Memento ergo sum – I remember, therefore I am.  A memory from a Latin class flags up the theme of Moore’s 6th novel and  Mary Lavery’s identity crisis becomes explicit when she forgets her name in the hairdresser’s.  She’s 32,  already into her third marriage.  She has not been Mary Dunne since she was 20.  But in the twelve years since, she’s been Mary Phelan, Bell and now Lavery.  No wonder the girl is confused!

And so Mary remembers her life. There’s not much pre-marriage detail. And that’s her problem.  She sees herself only in relation to the men in her life and when she’s dissatisfied, particularly between the sheets, she’s quick to find herself another.  Her beauty engenders no shortage of those willing to sacrifice themselves in the quest for her happiness.  Both sexes too! The end result, though,  is three overlapping relationships with no time taken in between to find herself.  She cannot know who she is but subconsciously she has a terrible guilt complex about her second husband.

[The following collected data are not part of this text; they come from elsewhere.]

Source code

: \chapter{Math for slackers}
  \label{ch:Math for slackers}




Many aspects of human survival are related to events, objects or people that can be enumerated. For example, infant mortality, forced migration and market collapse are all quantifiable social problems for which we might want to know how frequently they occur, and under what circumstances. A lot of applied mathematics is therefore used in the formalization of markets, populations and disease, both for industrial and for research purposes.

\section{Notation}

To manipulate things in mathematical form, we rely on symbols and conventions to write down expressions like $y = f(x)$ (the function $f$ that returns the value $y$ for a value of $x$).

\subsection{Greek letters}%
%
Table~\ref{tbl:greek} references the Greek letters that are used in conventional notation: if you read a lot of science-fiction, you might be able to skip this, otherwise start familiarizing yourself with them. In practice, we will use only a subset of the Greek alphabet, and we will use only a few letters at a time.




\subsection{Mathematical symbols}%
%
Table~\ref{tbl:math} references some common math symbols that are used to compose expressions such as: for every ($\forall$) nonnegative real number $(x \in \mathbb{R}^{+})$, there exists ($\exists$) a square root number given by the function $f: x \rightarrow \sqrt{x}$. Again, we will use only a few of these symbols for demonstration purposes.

In the present, Mary experiences a really, really bad day; one designed to highlight her inadequacies and uncover the evidence of her hard-heartedness and selfishness. Jittery and shaking from PMT, she encounters three people who are not what they claim to be: a bogus sub-tenant, a friend who is anything but and a man, who claims to be in love with her but wishes to hold her to account for leading him on (in the distant past).  It’s very unnerving and there’s a varied emotional landscape for Mary and the reader to travel. Pathos for the lonely old man, schadenfreude at the realistic sparring and bitchiness of the dialogue between the two women, and incredulity during the dinner with her second husband’s pal.  Moore making an uncharacteristic faux pas here.  No man would demean himself so.

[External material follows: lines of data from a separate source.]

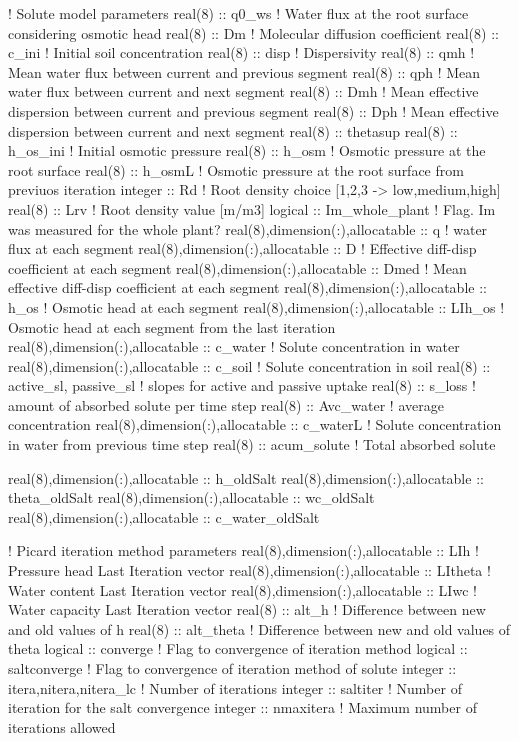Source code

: ! Solute model parameters
real(8) :: q0_ws				! Water flux at the root surface considering osmotic head
real(8) :: Dm					! Molecular diffusion coefficient
real(8) :: c_ini				! Initial soil concentration
real(8) :: disp					! Dispersivity
real(8) :: qmh					! Mean water flux between current and previous segment
real(8) :: qph					! Mean water flux between current and next segment
real(8) :: Dmh					! Mean effective dispersion between current and previous segment
real(8) :: Dph                                  ! Mean effective dispersion between current and next segment
real(8) :: thetasup
real(8) :: h_os_ini				! Initial osmotic pressure
real(8) :: h_osm				! Osmotic pressure at the root surface
real(8) :: h_osmL				! Osmotic pressure at the root surface from previuos iteration
integer :: Rd					! Root density choice [1,2,3 -> low,medium,high]
real(8) :: Lrv					! Root density value [m/m3]
logical :: Im_whole_plant			! Flag. Im was measured for the whole plant?
real(8),dimension(:),allocatable :: q	  	! water flux at each segment
real(8),dimension(:),allocatable :: D	  	! Effective diff-disp coefficient at each segment
real(8),dimension(:),allocatable :: Dmed  	! Mean effective diff-disp coefficient at each segment
real(8),dimension(:),allocatable :: h_os	! Osmotic head at each segment
real(8),dimension(:),allocatable :: LIh_os	! Osmotic head at each segment from the last iteration
real(8),dimension(:),allocatable :: c_water	! Solute concentration in water
real(8),dimension(:),allocatable :: c_soil	! Solute concentration in soil
real(8) :: active_sl, passive_sl		! slopes for active and passive uptake
real(8) :: s_loss				! amount of absorbed solute per time step
real(8) :: Avc_water				! average concentration
real(8),dimension(:),allocatable :: c_waterL	! Solute concentration in water from previous time step
real(8) :: acum_solute				! Total absorbed solute

real(8),dimension(:),allocatable :: h_oldSalt
real(8),dimension(:),allocatable :: theta_oldSalt
real(8),dimension(:),allocatable :: wc_oldSalt
real(8),dimension(:),allocatable :: c_water_oldSalt

! Picard iteration method parameters
real(8),dimension(:),allocatable :: LIh		! Pressure head Last Iteration vector
real(8),dimension(:),allocatable :: LItheta	! Water content Last Iteration vector
real(8),dimension(:),allocatable :: LIwc	! Water capacity Last Iteration vector
real(8) :: alt_h				! Difference between new and old values of h
real(8) :: alt_theta				! Difference between new and old values of theta
logical :: converge				! Flag to convergence of iteration method
logical :: saltconverge				! Flag to convergence of iteration method of solute
integer :: itera,nitera,nitera_lc		! Number of iterations
integer :: saltiter				! Number of iteration for the salt convergence
integer :: nmaxitera				! Maximum number of iterations allowed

The tones of each marriage are as different as those of the three encounters; Mary finding in her third husband,  a paragon of virtue, her “saviour”, her “rock” – her words, not mine.  The woman has no identity without a man and, thus, she is without true female friendship.  Not my kind of female at all. And while I’m sitting in judgment, let me just say that she has a lot to feel guilty about with regard to her second husband!

Antipathy aside, Moore has created a living breathing (anti-)heroine in Mary (ex-)Dunne.  Written in a strongly-paced first person narrative, her voice is consistent and authentically female.  I recognised her mad twin – the externalisation of her PMT.  I do have issues with the secondary characters though – some are assigned bit roles with only sketchy characterisation.  And the novel would have been stronger without the melodrama of the last 30 pages. 

Even so the novel is very readable and easily digested in two or three sittings.  While it’s still finer than much modern fiction, I doubt I’ll revisit it. Mary and I are not destined to be friends.